UNION without CORRESPONDING - SQL
The use of UNION without CORRESPONDING. Example is merely by omitting CORRESPONDING, but only because the operands have identical SELECT clauses.
Example: UNION without CORRESPONDING
SELECT StudentId
FROM IS_CALLED
WHERE Name = 'Devinder'
UNION DISTINCT
SELECT StudentId
FROM IS_ENROLLED_ON
WHERE CourseId = 'C1'
When CORRESPONDING is omitted, names are not used at all in the pairing of columns. Instead, SQL's definition, in yet another departure from relational database theory, depends on an ordering of the columns: the first column of the first operand is paired with the first column of the second operand, the second with the second, and so on. As with CORRESPONDING, columns thus paired do not have to be of the same type. Furthermore, the two operand tables must have the same number of columns, so that there is no unpaired column in either operand, also as in relational union.
Although the operand columns in still have the same name, StudentId, that is not a requirement in this variety of UNION. For example, SELECT StudentId AS X could be the SELECT clause of the second operand. However, if corresponding columns do not have the same name, then the corresponding column in the result is effectively anonymous (the standard defines it to have an unpredictable system- generated name).

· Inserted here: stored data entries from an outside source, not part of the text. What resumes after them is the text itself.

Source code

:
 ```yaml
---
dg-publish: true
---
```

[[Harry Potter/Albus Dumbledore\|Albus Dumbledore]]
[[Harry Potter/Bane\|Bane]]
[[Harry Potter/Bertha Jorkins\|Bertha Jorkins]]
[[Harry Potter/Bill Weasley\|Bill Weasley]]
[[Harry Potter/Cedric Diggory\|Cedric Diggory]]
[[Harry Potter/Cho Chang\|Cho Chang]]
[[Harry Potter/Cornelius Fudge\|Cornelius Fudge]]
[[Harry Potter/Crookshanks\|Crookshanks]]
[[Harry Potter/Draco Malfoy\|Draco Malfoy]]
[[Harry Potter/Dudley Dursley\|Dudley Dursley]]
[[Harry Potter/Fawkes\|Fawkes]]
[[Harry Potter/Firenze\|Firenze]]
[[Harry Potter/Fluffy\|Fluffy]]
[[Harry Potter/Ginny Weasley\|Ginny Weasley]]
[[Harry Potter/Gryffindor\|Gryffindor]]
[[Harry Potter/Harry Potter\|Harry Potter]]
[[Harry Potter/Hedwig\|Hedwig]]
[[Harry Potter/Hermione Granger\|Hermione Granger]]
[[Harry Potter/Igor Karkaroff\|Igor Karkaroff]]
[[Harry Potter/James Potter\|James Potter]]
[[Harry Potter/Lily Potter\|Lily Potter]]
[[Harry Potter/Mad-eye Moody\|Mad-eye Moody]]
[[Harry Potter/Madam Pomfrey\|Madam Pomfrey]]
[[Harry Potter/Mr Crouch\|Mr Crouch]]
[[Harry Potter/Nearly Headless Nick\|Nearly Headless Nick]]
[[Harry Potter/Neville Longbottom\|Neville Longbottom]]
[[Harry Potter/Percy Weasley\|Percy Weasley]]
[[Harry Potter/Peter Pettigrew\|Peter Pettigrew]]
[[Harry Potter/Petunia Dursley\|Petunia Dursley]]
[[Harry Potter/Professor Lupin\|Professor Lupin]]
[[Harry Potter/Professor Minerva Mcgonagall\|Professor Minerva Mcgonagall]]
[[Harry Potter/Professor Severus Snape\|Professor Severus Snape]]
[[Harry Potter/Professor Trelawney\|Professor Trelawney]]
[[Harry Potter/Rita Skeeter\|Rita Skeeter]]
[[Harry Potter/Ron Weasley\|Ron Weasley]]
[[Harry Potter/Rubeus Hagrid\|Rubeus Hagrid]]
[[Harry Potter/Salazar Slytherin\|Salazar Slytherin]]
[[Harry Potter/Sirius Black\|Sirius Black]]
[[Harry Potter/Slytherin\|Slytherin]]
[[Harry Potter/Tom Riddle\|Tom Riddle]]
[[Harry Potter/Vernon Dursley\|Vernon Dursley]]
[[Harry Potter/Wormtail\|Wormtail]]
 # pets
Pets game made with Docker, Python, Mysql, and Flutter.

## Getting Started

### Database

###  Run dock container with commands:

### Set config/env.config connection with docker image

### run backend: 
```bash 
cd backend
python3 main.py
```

Actually, some implementations use the column names of the first operand here, thus destroying the normal commutativity of UNION. The user of an implementation that strictly follows the standard would perhaps be well advised always to make sure the corresponding columns have the same name anyway, to avoid the unpredictability of system-generated names and to improve portability from one implementation to another.